Medical assistance in dying and mental illnesses | How about we talk a bit about the criteria

In response to Georgia Vrakas’ open letter, “I wanted to get out of my body⁠1 “, published on February 7


In his letter of February 7, Mr.me Vrakas delivers a very touching testimony on his very great suffering from suicidal thoughts. In these pains, many will most certainly recognize themselves. Faced with these long misdiagnosed episodes of major depression, she welcomes the postponement of eligibility for medical assistance in dying for people suffering from mental illnesses, who would not otherwise be eligible (for example, by a physical condition coexisting).

She is delighted with this postponement because she considers that she would have had recourse to it and especially that she would have been eligible for it in the moments of great suffering that she describes.

This is not the first time that M.me Vrakas tells his story and makes this conclusion to advocate against expanding medical assistance in dying. The problem is that each time, she is content to insist on her unbearable suffering, but does not mention how she could have qualified for medical assistance in dying. Each time, it ignores the applicable criteria.
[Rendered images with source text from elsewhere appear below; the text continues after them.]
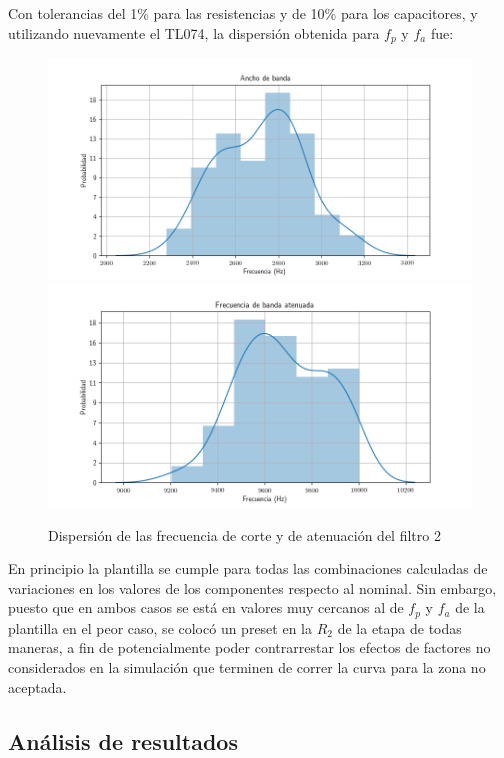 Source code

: \documentclass[../../tc_tp5_main.tex]{subfiles}
\begin{document}
Con tolerancias del 1\% para las resistencias y de 10\% para los capacitores, y utilizando nuevamente el TL074, la dispersi\'on obtenida para $f_p$ y $f_a$ fue:

\begin{figure}[H]
	\centering
	\includegraphics[scale=0.7]{imagenes/bes_hist_bw.png}
	\includegraphics[scale=0.7]{imagenes/bes_hist_fa.png}
	\caption{Dispersi\'on de las frecuencia de corte y de atenuaci\'on del filtro 2}
\end{figure}

En principio la plantilla se cumple para todas las combinaciones calculadas de variaciones en los valores de los componentes respecto al nominal. Sin embargo, puesto que en ambos casos se est\'a en valores muy cercanos al de $f_p$ y $f_a$ de la plantilla en el peor caso, se coloc\'o un preset en la $R_2$ de la etapa de todas maneras, a fin de potencialmente poder contrarrestar los efectos de factores no considerados en la simulaci\'on que terminen de correr la curva para la zona no aceptada. \par


\subsection{An\'alisis de resultados}
\end{document}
How can she be so adamant that she would have been eligible for medical assistance in dying in her acutely distressed state?

The interpretive guidelines for the eligibility criteria for medical assistance in dying in the event of mental illness as the sole reason for requesting it are precisely what is delaying its expansion. We want to ensure that the eligibility criteria will be respected, given the irremediable nature of medical assistance in dying.
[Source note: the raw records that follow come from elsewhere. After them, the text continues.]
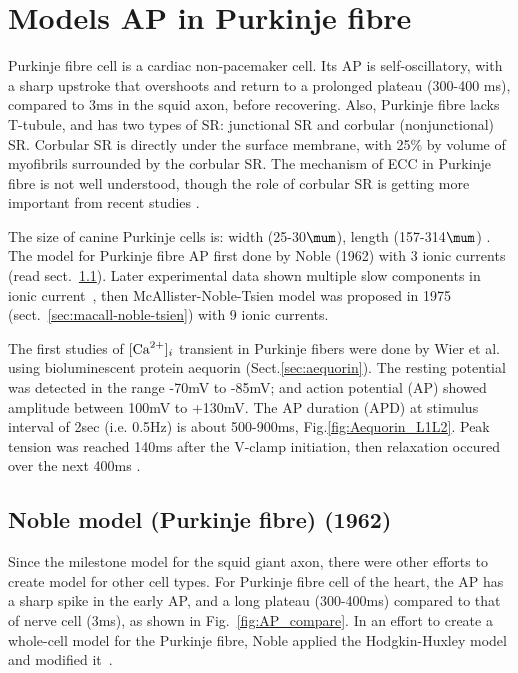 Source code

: 
\chapter{Models AP in Purkinje fibre}
\label{chap:models-ap-purkinje}


Purkinje fibre cell is a cardiac non-pacemaker cell. Its AP is
self-oscillatory, with a sharp upstroke that overshoots and return to
a prolonged plateau (300-400 ms), compared to 3ms in the squid axon,
before recovering. Also, Purkinje fibre lacks T-tubule, and has two types of SR:
junctional SR and corbular (nonjunctional) SR. Corbular SR is directly under the
surface membrane, with 25\% by volume of myofibrils surrounded by the corbular
SR. The mechanism of ECC in Purkinje fibre is not well understood, though the
role of corbular SR is getting more important from recent studies
\citep{boyden2000}.

The size of canine Purkinje cells is: width (25-30$\mum$), length
(157-314$\mum$) \citep{wier2000}. The model for Purkinje fibre AP first done by
Noble (1962) with 3 ionic currents (read sect.~\ref{sec:noble-model}). Later
experimental data shown multiple slow components in ionic
current~\citep{noble1968krp,noble1969omc}, then McAllister-Noble-Tsien model
was proposed in 1975 (sect.~\ref{sec:macall-noble-tsien}) with 9 ionic currents.

The first studies of $[{\text{Ca}^{2+}}]_i$ transient in Purkinje fibers were done by Wier et
al. \citep{wier1980, wier1982} using bioluminescent protein aequorin
(Sect.\ref{sec:aequorin}).
The resting potential was detected in the range -70mV to -85mV; and action potential
(AP) showed amplitude between 100mV to +130mV. The AP duration (APD) at stimulus
interval of 2sec (i.e. 0.5Hz) is about 500-900ms, Fig.\ref{fig:Aequorin_L1L2}.
Peak tension was reached 140ms after the V-clamp initiation, then relaxation
occured over the next 400ms \citep{wier1982}.


\section{Noble model (Purkinje fibre) (1962)}
\label{sec:noble-model}


Since the milestone model for the squid giant axon, there were other
efforts to create model for other cell types. For Purkinje fibre cell
of the heart, the AP has a sharp spike in the early AP, and a long
plateau (300-400ms) compared to that of nerve cell (3ms), as shown in
Fig.~\ref{fig:AP_compare}. In an effort to create a whole-cell model
for the Purkinje fibre, Noble applied the Hodgkin-Huxley model and
modified it~\citep{noble1962mhh}.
Remember that to be eligible for medical assistance in dying, an assessment by two or even three doctors (here, the third doctor would probably be a psychiatrist) must allow the conclusion to be drawn that the person is fit to take this decision, that she is suffering from an “incurable” disease which causes the “irreversible” decline of her capacities and that she suffers in a “constant” and “intolerable” way.

It should also be remembered that the criteria for capacity to consent provide that a person may be deemed incapacitated if their capacity or judgment are impaired by illness.

Remember that a 90-day period is mandatory between the request and medical assistance in dying when the death of the person is not reasonably foreseeable and that person must have considered other treatment alternatives.

Let us finally recall that the stop Carter of the Supreme Court of Canada, which declared sections of the Criminal Code unconstitutional, recognized that the Criminal Code’s objective of preventing “the vulnerable from being induced to commit suicide in a moment of weakness” was real and urgent, but that it was necessary to ensure that people who did not belong to this category could put an end to their suffering with dignity.

According to the criteria of the law and given its objectives and the great rigor of the medical evaluations of admissibility to medical assistance in dying, how can one radically claim that one would be eligible for it in a moment of great distress? I respectfully say that in my opinion the answer would be exactly the opposite.

*Mme Grégoire teaches and has published several texts on the rights of natural persons, including the criteria for access to medical assistance in dying.